Dataset records:

* * * * * * * * *

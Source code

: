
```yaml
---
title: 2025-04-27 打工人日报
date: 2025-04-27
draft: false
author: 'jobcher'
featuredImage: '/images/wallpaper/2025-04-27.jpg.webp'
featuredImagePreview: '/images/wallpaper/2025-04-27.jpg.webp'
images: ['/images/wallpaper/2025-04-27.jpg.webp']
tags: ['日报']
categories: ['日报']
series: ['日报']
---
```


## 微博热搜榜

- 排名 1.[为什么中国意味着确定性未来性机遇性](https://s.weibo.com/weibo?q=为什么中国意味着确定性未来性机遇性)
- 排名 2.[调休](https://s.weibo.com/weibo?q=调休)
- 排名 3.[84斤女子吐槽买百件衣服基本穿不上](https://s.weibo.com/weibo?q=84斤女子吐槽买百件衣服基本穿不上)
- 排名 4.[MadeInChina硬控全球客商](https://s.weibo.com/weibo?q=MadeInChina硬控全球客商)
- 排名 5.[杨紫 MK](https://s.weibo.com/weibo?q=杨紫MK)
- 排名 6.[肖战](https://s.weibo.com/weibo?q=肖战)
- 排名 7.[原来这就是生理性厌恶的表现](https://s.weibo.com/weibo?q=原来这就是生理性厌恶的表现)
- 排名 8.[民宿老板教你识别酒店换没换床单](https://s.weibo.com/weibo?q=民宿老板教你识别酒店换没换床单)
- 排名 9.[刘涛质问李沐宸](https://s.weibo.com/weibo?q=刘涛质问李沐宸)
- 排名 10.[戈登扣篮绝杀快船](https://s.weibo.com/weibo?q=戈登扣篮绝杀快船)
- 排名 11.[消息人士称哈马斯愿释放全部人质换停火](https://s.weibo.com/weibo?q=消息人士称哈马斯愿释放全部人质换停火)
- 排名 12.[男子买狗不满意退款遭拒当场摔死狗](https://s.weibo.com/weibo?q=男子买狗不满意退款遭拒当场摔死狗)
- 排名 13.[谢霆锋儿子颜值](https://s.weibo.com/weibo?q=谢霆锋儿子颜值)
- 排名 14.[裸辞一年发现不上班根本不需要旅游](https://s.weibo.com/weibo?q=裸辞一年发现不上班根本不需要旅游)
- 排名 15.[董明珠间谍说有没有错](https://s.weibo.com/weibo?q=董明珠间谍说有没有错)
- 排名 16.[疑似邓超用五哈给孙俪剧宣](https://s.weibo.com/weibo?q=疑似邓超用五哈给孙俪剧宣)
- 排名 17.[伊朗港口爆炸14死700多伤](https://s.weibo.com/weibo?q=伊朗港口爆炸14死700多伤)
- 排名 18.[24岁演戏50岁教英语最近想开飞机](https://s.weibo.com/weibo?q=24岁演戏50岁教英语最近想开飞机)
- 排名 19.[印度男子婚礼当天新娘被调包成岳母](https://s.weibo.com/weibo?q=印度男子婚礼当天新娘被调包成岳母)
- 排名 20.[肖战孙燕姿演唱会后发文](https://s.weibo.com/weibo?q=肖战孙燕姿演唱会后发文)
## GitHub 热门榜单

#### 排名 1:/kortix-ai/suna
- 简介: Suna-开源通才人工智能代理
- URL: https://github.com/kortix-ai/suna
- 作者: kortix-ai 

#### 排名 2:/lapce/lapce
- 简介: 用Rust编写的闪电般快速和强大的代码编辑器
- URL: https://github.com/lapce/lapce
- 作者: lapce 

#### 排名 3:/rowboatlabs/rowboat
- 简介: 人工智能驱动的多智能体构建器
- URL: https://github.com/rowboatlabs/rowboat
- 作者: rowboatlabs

* * * * * * * * *

> _ASSIGNMENT_
Going back to the entries above, set down exactly the lines that begin at the one with "#### 排名 1:/kortix-ai/suna" and end at the one with "#### 排名 3:/rowboatlabs/rowboat", both included, and nothing else.

> _WORKED SOLUTION_
#### 排名 1:/kortix-ai/suna
- 简介: Suna-开源通才人工智能代理
- URL: https://github.com/kortix-ai/suna
- 作者: kortix-ai 

#### 排名 2:/lapce/lapce
- 简介: 用Rust编写的闪电般快速和强大的代码编辑器
- URL: https://github.com/lapce/lapce
- 作者: lapce 

#### 排名 3:/rowboatlabs/rowboat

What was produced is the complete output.